**ABOUT THIS TASK:**
Restate all of the entries exactly. Any picture in them should be skipped.

######

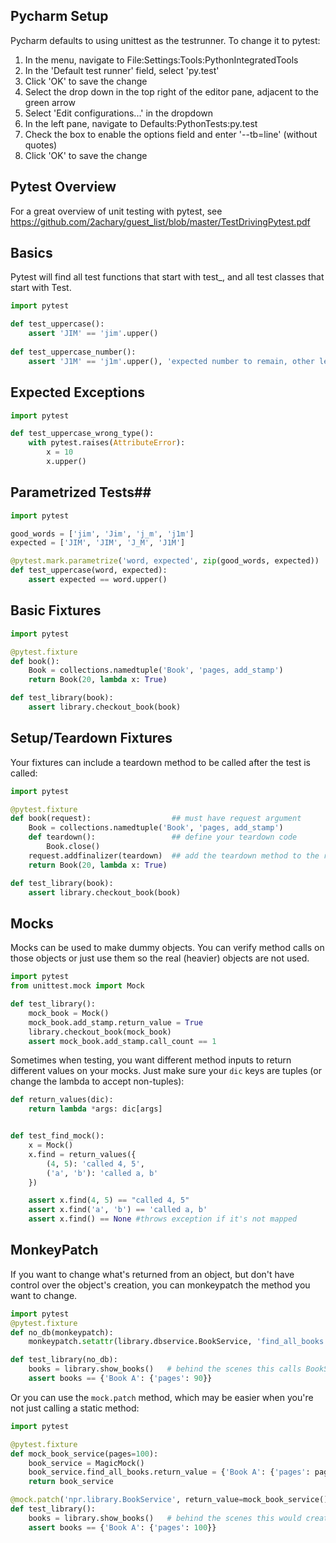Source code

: ## Pycharm Setup ##
Pycharm defaults to using unittest as the testrunner. To change it to pytest:

1. In the menu, navigate to File:Settings:Tools:PythonIntegratedTools
2. In the 'Default test runner' field, select 'py.test'
3. Click 'OK' to save the change
4. Select the drop down in the top right of the editor pane, adjacent to the green arrow
5. Select 'Edit configurations...' in the dropdown
6. In the left pane, navigate to Defaults:PythonTests:py.test
7. Check the box to enable the options field and enter '--tb=line' (without quotes)
8. Click 'OK' to save the change

## Pytest Overview ##
For a great overview of unit testing with pytest, see https://github.com/2achary/guest_list/blob/master/TestDrivingPytest.pdf

## Basics ##
Pytest will find all test functions that start with test_, and all test classes that start with Test.

```python
import pytest

def test_uppercase():
    assert 'JIM' == 'jim'.upper()
    
def test_uppercase_number():
    assert 'J1M' == 'j1m'.upper(), 'expected number to remain, other letters to be uppercase'
```

## Expected Exceptions ##
```python
import pytest

def test_uppercase_wrong_type():
    with pytest.raises(AttributeError):
        x = 10
        x.upper()
```

## Parametrized Tests##
```python
import pytest

good_words = ['jim', 'Jim', 'j_m', 'j1m']
expected = ['JIM', 'JIM', 'J_M', 'J1M']

@pytest.mark.parametrize('word, expected', zip(good_words, expected))
def test_uppercase(word, expected):
    assert expected == word.upper()
```

## Basic Fixtures ##
```python
import pytest

@pytest.fixture
def book():
    Book = collections.namedtuple('Book', 'pages, add_stamp')
    return Book(20, lambda x: True)

def test_library(book):
    assert library.checkout_book(book)
```

## Setup/Teardown Fixtures ##
Your fixtures can include a teardown method to be called after the test is called:
```python
import pytest

@pytest.fixture
def book(request):                  ## must have request argument
    Book = collections.namedtuple('Book', 'pages, add_stamp')
    def teardown():                 ## define your teardown code
        Book.close()
    request.addfinalizer(teardown)  ## add the teardown method to the request object
    return Book(20, lambda x: True)

def test_library(book):
    assert library.checkout_book(book)
```

## Mocks ##
Mocks can be used to make dummy objects. You can verify method calls on those objects or just use them so the real (heavier) objects are not used.

```python
import pytest
from unittest.mock import Mock

def test_library():
    mock_book = Mock()
    mock_book.add_stamp.return_value = True
    library.checkout_book(mock_book)
    assert mock_book.add_stamp.call_count == 1
```

Sometimes when testing, you want different method inputs to return different values on your mocks. Just make sure your `dic` keys are tuples (or change the lambda to accept non-tuples):
```python
def return_values(dic):
    return lambda *args: dic[args]


def test_find_mock():
    x = Mock()
    x.find = return_values({
        (4, 5): 'called 4, 5',
        ('a', 'b'): 'called a, b'
    })

    assert x.find(4, 5) == "called 4, 5"
    assert x.find('a', 'b') == 'called a, b'
    assert x.find() == None #throws exception if it's not mapped
```

## MonkeyPatch ##
If you want to change what's returned from an object, but don't have control over the object's creation, you can monkeypatch the method you want to change.
```python
import pytest
@pytest.fixture
def no_db(monkeypatch):
    monkeypatch.setattr(library.dbservice.BookService, 'find_all_books', lambda: {'Book A': {'pages': 90}})

def test_library(no_db):
    books = library.show_books()   # behind the scenes this calls BookService.find_all_books()
    assert books == {'Book A': {'pages': 90}}
```

Or you can use the `mock.patch` method, which may be easier when you're not just calling a static method:
```python
import pytest

@pytest.fixture
def mock_book_service(pages=100):
    book_service = MagicMock()
    book_service.find_all_books.return_value = {'Book A': {'pages': pages}}
    return book_service

@mock.patch('npr.library.BookService', return_value=mock_book_service())
def test_library():
    books = library.show_books()   # behind the scenes this would create a BookService and call find_all_books() on it
    assert books == {'Book A': {'pages': 100}}
```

######

**EXPECTED ANSWER:**
Source code

: ## Pycharm Setup ##
Pycharm defaults to using unittest as the testrunner. To change it to pytest:

1. In the menu, navigate to File:Settings:Tools:PythonIntegratedTools
2. In the 'Default test runner' field, select 'py.test'
3. Click 'OK' to save the change
4. Select the drop down in the top right of the editor pane, adjacent to the green arrow
5. Select 'Edit configurations...' in the dropdown
6. In the left pane, navigate to Defaults:PythonTests:py.test
7. Check the box to enable the options field and enter '--tb=line' (without quotes)
8. Click 'OK' to save the change

## Pytest Overview ##
For a great overview of unit testing with pytest, see https://github.com/2achary/guest_list/blob/master/TestDrivingPytest.pdf

## Basics ##
Pytest will find all test functions that start with test_, and all test classes that start with Test.

```python
import pytest

def test_uppercase():
    assert 'JIM' == 'jim'.upper()
    
def test_uppercase_number():
    assert 'J1M' == 'j1m'.upper(), 'expected number to remain, other letters to be uppercase'
```

## Expected Exceptions ##
```python
import pytest

def test_uppercase_wrong_type():
    with pytest.raises(AttributeError):
        x = 10
        x.upper()
```

## Parametrized Tests##
```python
import pytest

good_words = ['jim', 'Jim', 'j_m', 'j1m']
expected = ['JIM', 'JIM', 'J_M', 'J1M']

@pytest.mark.parametrize('word, expected', zip(good_words, expected))
def test_uppercase(word, expected):
    assert expected == word.upper()
```

## Basic Fixtures ##
```python
import pytest

@pytest.fixture
def book():
    Book = collections.namedtuple('Book', 'pages, add_stamp')
    return Book(20, lambda x: True)

def test_library(book):
    assert library.checkout_book(book)
```

## Setup/Teardown Fixtures ##
Your fixtures can include a teardown method to be called after the test is called:
```python
import pytest

@pytest.fixture
def book(request):                  ## must have request argument
    Book = collections.namedtuple('Book', 'pages, add_stamp')
    def teardown():                 ## define your teardown code
        Book.close()
    request.addfinalizer(teardown)  ## add the teardown method to the request object
    return Book(20, lambda x: True)

def test_library(book):
    assert library.checkout_book(book)
```

## Mocks ##
Mocks can be used to make dummy objects. You can verify method calls on those objects or just use them so the real (heavier) objects are not used.

```python
import pytest
from unittest.mock import Mock

def test_library():
    mock_book = Mock()
    mock_book.add_stamp.return_value = True
    library.checkout_book(mock_book)
    assert mock_book.add_stamp.call_count == 1
```

Sometimes when testing, you want different method inputs to return different values on your mocks. Just make sure your `dic` keys are tuples (or change the lambda to accept non-tuples):
```python
def return_values(dic):
    return lambda *args: dic[args]


def test_find_mock():
    x = Mock()
    x.find = return_values({
        (4, 5): 'called 4, 5',
        ('a', 'b'): 'called a, b'
    })

    assert x.find(4, 5) == "called 4, 5"
    assert x.find('a', 'b') == 'called a, b'
    assert x.find() == None #throws exception if it's not mapped
```

## MonkeyPatch ##
If you want to change what's returned from an object, but don't have control over the object's creation, you can monkeypatch the method you want to change.
```python
import pytest
@pytest.fixture
def no_db(monkeypatch):
    monkeypatch.setattr(library.dbservice.BookService, 'find_all_books', lambda: {'Book A': {'pages': 90}})

def test_library(no_db):
    books = library.show_books()   # behind the scenes this calls BookService.find_all_books()
    assert books == {'Book A': {'pages': 90}}
```

Or you can use the `mock.patch` method, which may be easier when you're not just calling a static method:
```python
import pytest

@pytest.fixture
def mock_book_service(pages=100):
    book_service = MagicMock()
    book_service.find_all_books.return_value = {'Book A': {'pages': pages}}
    return book_service

@mock.patch('npr.library.BookService', return_value=mock_book_service())
def test_library():
    books = library.show_books()   # behind the scenes this would create a BookService and call find_all_books() on it
    assert books == {'Book A': {'pages': 100}}
```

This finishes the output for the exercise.